Моих оппонентов, особенно гг. Иванова-Разумника и Бродского, глубоко возмущает, что я "дерзнул" назвать Белинского "Виссарион Отступник", что, по-моему, он "хронически и без явной трагедии" менял свои убеждения.

Эту мысль мою г. Иванов-Разумник считает "поистине невероятной", взволнованно говорит о ней, - а г. Бродский даже недоумевает: "Как поднялась рука написать эти ужасные строки! Как не дрогнуло сердце!"

Я без всякой иронии заявляю, что волнение моих критиков для меня понятно и симпатично. Но что же мне делать, когда я читаю у Белинского такие строки: "Я и теперь почти каждый день рассчитываюсь с каким-нибудь своим прежним убеждением и постукиваю его, а прежде так у меня что ни день, то новое убеждение.
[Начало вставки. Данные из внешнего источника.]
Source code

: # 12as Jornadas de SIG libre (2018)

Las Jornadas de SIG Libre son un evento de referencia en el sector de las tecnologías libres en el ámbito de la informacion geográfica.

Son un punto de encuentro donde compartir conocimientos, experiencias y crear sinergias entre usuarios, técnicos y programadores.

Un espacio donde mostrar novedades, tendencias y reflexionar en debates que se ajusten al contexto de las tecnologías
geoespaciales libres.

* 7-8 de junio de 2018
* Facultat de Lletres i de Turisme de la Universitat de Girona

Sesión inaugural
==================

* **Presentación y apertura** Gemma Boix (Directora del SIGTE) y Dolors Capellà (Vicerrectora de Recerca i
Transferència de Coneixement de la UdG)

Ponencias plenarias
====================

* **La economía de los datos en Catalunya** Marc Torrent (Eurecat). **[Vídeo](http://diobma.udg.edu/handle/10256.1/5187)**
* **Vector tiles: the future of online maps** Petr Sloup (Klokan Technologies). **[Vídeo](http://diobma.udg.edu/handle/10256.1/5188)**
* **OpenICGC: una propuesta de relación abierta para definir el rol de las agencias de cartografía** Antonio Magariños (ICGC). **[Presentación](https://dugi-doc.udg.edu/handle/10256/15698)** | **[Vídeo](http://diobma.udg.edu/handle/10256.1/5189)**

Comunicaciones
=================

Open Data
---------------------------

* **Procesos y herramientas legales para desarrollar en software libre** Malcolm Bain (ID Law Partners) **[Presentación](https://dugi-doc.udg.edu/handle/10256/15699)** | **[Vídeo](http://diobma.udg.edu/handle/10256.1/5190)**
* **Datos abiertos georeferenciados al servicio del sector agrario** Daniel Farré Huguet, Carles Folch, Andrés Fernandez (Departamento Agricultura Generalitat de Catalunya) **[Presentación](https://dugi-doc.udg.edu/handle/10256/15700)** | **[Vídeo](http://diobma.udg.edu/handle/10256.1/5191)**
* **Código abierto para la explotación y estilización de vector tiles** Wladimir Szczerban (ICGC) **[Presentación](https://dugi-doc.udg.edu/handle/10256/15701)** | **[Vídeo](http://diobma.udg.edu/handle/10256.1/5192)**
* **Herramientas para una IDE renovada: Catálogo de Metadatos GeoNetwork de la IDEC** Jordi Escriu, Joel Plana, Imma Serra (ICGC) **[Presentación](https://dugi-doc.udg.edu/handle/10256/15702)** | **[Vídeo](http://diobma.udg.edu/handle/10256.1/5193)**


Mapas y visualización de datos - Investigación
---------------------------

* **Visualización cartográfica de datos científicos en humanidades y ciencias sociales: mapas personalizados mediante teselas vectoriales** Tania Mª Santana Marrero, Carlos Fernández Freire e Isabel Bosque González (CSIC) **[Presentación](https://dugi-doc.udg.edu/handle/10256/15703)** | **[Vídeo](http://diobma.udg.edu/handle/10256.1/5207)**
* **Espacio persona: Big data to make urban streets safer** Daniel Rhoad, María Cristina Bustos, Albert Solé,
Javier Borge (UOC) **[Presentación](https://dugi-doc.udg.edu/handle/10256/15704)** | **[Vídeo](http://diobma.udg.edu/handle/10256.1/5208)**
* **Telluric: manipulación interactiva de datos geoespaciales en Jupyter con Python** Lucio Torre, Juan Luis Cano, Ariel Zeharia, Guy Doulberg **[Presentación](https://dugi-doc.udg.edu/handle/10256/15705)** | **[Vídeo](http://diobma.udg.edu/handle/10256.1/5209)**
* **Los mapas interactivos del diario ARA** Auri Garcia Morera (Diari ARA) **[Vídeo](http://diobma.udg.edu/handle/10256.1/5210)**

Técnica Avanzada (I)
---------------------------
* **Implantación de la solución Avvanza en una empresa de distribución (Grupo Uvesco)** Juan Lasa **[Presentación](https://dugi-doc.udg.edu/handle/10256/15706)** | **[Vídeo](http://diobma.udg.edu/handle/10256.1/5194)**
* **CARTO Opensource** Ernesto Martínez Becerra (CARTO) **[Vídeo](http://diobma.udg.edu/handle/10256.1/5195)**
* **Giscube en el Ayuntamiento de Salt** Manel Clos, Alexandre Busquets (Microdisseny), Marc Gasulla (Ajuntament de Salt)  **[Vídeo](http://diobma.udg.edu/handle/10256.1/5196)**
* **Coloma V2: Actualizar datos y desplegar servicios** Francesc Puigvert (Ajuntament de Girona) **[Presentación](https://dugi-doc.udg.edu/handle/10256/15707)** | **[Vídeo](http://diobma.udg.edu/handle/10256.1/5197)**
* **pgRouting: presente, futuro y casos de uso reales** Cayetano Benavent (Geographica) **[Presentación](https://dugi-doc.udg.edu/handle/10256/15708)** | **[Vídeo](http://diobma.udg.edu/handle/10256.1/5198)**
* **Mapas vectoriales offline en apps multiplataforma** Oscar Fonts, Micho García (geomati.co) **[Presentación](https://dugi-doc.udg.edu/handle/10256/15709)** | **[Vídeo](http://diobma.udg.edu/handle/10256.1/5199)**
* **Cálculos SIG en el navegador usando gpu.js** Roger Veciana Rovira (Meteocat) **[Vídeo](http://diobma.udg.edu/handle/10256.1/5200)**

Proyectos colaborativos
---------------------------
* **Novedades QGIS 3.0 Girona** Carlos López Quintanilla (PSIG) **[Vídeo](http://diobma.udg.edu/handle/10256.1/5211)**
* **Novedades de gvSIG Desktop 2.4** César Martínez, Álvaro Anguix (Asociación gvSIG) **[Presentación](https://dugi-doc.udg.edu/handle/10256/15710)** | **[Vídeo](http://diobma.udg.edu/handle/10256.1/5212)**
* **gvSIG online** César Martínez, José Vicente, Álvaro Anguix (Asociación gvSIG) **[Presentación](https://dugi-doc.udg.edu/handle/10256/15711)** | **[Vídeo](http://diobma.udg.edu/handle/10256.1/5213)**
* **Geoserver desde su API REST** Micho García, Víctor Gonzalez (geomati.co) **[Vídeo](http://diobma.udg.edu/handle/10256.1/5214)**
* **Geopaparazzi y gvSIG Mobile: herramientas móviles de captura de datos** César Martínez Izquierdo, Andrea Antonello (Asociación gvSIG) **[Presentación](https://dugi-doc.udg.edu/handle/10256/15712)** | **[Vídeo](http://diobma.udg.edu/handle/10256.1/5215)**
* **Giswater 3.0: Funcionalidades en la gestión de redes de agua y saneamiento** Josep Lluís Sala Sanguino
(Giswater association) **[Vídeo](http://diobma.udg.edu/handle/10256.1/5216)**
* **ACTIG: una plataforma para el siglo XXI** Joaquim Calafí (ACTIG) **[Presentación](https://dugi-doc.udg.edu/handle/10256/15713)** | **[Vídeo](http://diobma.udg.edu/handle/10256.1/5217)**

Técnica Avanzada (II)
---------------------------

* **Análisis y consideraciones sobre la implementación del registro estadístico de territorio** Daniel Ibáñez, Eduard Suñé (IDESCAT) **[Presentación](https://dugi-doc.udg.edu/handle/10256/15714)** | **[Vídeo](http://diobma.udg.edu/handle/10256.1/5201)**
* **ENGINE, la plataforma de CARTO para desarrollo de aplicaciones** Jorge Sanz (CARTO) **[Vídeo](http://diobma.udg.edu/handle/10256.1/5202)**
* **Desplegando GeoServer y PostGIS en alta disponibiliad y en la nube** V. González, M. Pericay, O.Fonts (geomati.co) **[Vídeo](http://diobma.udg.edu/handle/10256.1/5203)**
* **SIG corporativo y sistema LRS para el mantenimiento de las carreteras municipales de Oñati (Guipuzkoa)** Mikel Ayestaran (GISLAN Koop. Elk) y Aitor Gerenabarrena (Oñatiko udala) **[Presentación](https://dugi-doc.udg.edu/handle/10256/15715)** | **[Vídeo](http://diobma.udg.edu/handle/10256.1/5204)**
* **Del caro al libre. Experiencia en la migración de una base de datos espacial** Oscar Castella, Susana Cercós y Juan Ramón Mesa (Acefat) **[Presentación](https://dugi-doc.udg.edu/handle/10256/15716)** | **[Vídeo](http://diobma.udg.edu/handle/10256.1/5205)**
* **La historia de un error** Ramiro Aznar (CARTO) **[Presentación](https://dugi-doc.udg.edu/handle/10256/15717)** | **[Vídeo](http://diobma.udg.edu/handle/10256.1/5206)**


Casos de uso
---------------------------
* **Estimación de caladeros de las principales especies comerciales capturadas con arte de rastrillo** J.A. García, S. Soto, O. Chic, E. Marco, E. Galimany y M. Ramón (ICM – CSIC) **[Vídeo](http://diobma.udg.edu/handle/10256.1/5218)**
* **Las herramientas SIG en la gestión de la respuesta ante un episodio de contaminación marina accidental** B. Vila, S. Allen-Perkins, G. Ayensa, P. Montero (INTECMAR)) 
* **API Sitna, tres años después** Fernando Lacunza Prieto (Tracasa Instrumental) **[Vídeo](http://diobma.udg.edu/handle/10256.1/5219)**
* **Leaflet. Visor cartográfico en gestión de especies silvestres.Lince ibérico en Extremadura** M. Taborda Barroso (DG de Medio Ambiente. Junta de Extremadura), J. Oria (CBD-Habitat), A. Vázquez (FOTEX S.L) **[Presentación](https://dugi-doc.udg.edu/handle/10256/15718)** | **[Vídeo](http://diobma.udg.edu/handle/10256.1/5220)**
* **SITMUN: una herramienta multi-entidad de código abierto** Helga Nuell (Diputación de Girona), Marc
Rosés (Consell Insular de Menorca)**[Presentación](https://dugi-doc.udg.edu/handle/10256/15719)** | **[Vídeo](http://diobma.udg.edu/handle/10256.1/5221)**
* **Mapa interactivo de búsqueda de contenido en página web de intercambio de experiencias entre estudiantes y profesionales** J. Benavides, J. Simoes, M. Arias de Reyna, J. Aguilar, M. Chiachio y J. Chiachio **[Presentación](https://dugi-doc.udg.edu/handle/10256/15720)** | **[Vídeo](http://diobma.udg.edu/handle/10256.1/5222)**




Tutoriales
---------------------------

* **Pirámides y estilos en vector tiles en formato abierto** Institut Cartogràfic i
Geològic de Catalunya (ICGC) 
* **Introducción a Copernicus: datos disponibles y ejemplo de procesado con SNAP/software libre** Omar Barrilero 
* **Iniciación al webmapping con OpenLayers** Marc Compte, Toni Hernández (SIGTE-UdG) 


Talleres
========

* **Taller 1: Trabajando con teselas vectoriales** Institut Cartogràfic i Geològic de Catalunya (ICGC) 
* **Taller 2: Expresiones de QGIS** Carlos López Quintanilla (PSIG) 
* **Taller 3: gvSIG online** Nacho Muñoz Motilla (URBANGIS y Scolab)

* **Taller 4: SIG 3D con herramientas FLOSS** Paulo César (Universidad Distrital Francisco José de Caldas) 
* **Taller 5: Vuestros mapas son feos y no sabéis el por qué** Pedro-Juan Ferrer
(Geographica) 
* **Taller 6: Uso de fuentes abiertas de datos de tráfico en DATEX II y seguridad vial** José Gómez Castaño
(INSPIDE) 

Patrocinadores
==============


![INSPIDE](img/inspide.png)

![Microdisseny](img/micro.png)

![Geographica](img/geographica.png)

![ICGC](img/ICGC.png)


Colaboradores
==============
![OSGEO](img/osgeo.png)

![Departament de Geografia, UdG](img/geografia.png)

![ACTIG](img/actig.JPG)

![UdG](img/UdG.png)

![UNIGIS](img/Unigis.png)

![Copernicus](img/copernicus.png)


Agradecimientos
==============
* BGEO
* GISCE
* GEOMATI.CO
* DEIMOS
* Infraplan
Вот уж не в моей натуре засесть в какое-нибудь узенькое определеньице и блаженствовать в нем"? (Письма, I, 334.) Как же мне не говорить об отступничестве, когда Белинский пишет Герцену: "И как хорошо, что мои статьи печатались без имени и я в новом журнале всегда могу отпереться от того, что говорил встарь, если б меня стали уличать!" (III, 110.) Как же быть, если Белинский изо всех своих прав "с особенным остервенением" настаивает на своем "праве ошибаться" (III, 332), если "соврать" ему "нипочем" и одно может его "привести в дисгармонию - это если он "холодно соврал"? (I, 221.) Где же "явная трагедия", когда, например, начиная с "Литературных мечтаний", Белинский твердит, что Пушкин 1830 годом кончился, "обмер или умер", а впоследствии, как ни в чем не бывало, спокойно пишет: "Как смешны и жалки были беспокойства добрых людей о падении поэта"?

Я не мог не признать удручающей временности и неорганичности убеждений Белинского, когда он сам свое приобщение к фихтеанству именует "прогулкой": "Я прогулялся по нем (по фихтеанству) больше для компании, чтобы тебе (Бакунину) не скучно было одному", в то время как для Бакунина оно было "последовательным переходом из одного момента в другой" (Письма, I, 277).